• EXERCISE AIM:
Reproduce every record below exactly as written, but leave out any pictures.

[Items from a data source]
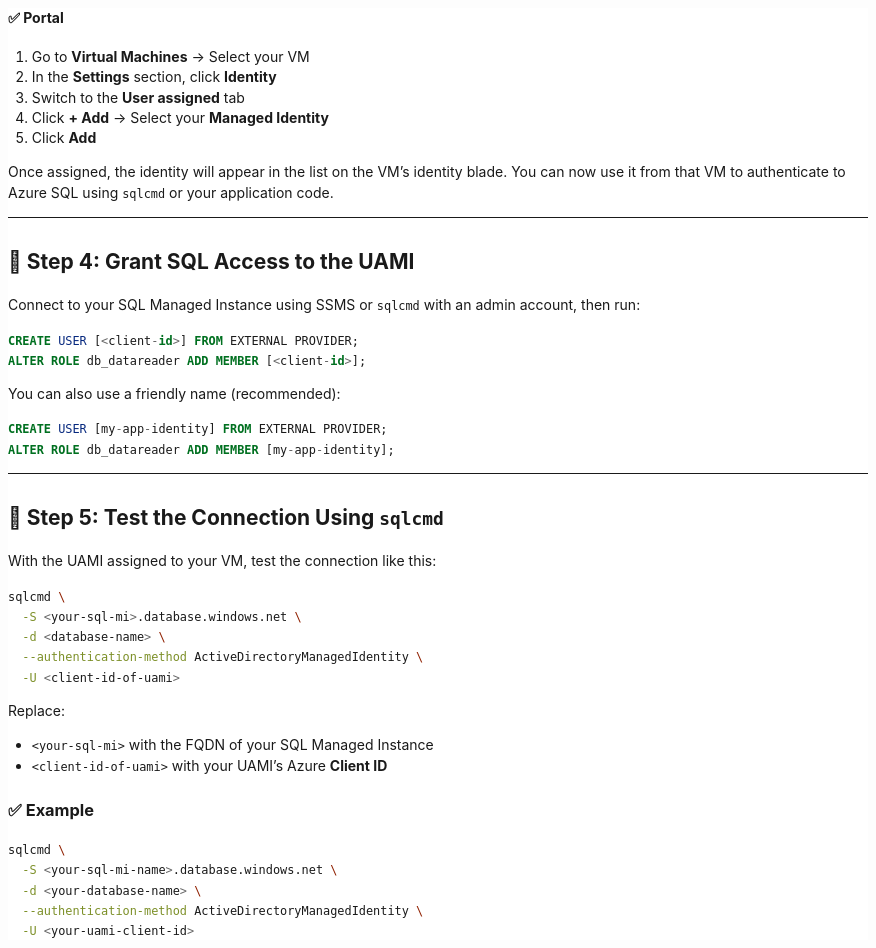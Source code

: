 #### ✅ Portal

1. Go to **Virtual Machines** → Select your VM
2. In the **Settings** section, click **Identity**
3. Switch to the **User assigned** tab
4. Click **+ Add** → Select your **Managed Identity**
5. Click **Add**

Once assigned, the identity will appear in the list on the VM’s identity blade. You can now use it from that VM to authenticate to Azure SQL using `sqlcmd` or your application code.

---

## 🔑 Step 4: Grant SQL Access to the UAMI

Connect to your SQL Managed Instance using SSMS or `sqlcmd` with an admin account, then run:

```sql
CREATE USER [<client-id>] FROM EXTERNAL PROVIDER;
ALTER ROLE db_datareader ADD MEMBER [<client-id>];
```

You can also use a friendly name (recommended):

```sql
CREATE USER [my-app-identity] FROM EXTERNAL PROVIDER;
ALTER ROLE db_datareader ADD MEMBER [my-app-identity];
```

---

## 🧪 Step 5: Test the Connection Using `sqlcmd`

With the UAMI assigned to your VM, test the connection like this:

```bash
sqlcmd \
  -S <your-sql-mi>.database.windows.net \
  -d <database-name> \
  --authentication-method ActiveDirectoryManagedIdentity \
  -U <client-id-of-uami>
```

Replace:

- `<your-sql-mi>` with the FQDN of your SQL Managed Instance
- `<client-id-of-uami>` with your UAMI’s Azure **Client ID**

### ✅ Example

```bash
sqlcmd \
  -S <your-sql-mi-name>.database.windows.net \
  -d <your-database-name> \
  --authentication-method ActiveDirectoryManagedIdentity \
  -U <your-uami-client-id>
```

• ANSWER BELOW:
Source code

: #### ✅ Portal

1. Go to **Virtual Machines** → Select your VM
2. In the **Settings** section, click **Identity**
3. Switch to the **User assigned** tab
4. Click **+ Add** → Select your **Managed Identity**
5. Click **Add**

Once assigned, the identity will appear in the list on the VM’s identity blade. You can now use it from that VM to authenticate to Azure SQL using `sqlcmd` or your application code.

---

## 🔑 Step 4: Grant SQL Access to the UAMI

Connect to your SQL Managed Instance using SSMS or `sqlcmd` with an admin account, then run:

```sql
CREATE USER [<client-id>] FROM EXTERNAL PROVIDER;
ALTER ROLE db_datareader ADD MEMBER [<client-id>];
```

You can also use a friendly name (recommended):

```sql
CREATE USER [my-app-identity] FROM EXTERNAL PROVIDER;
ALTER ROLE db_datareader ADD MEMBER [my-app-identity];
```

---

## 🧪 Step 5: Test the Connection Using `sqlcmd`

With the UAMI assigned to your VM, test the connection like this:

```bash
sqlcmd \
  -S <your-sql-mi>.database.windows.net \
  -d <database-name> \
  --authentication-method ActiveDirectoryManagedIdentity \
  -U <client-id-of-uami>
```

Replace:

- `<your-sql-mi>` with the FQDN of your SQL Managed Instance
- `<client-id-of-uami>` with your UAMI’s Azure **Client ID**

### ✅ Example

```bash
sqlcmd \
  -S <your-sql-mi-name>.database.windows.net \
  -d <your-database-name> \
  --authentication-method ActiveDirectoryManagedIdentity \
  -U <your-uami-client-id>
```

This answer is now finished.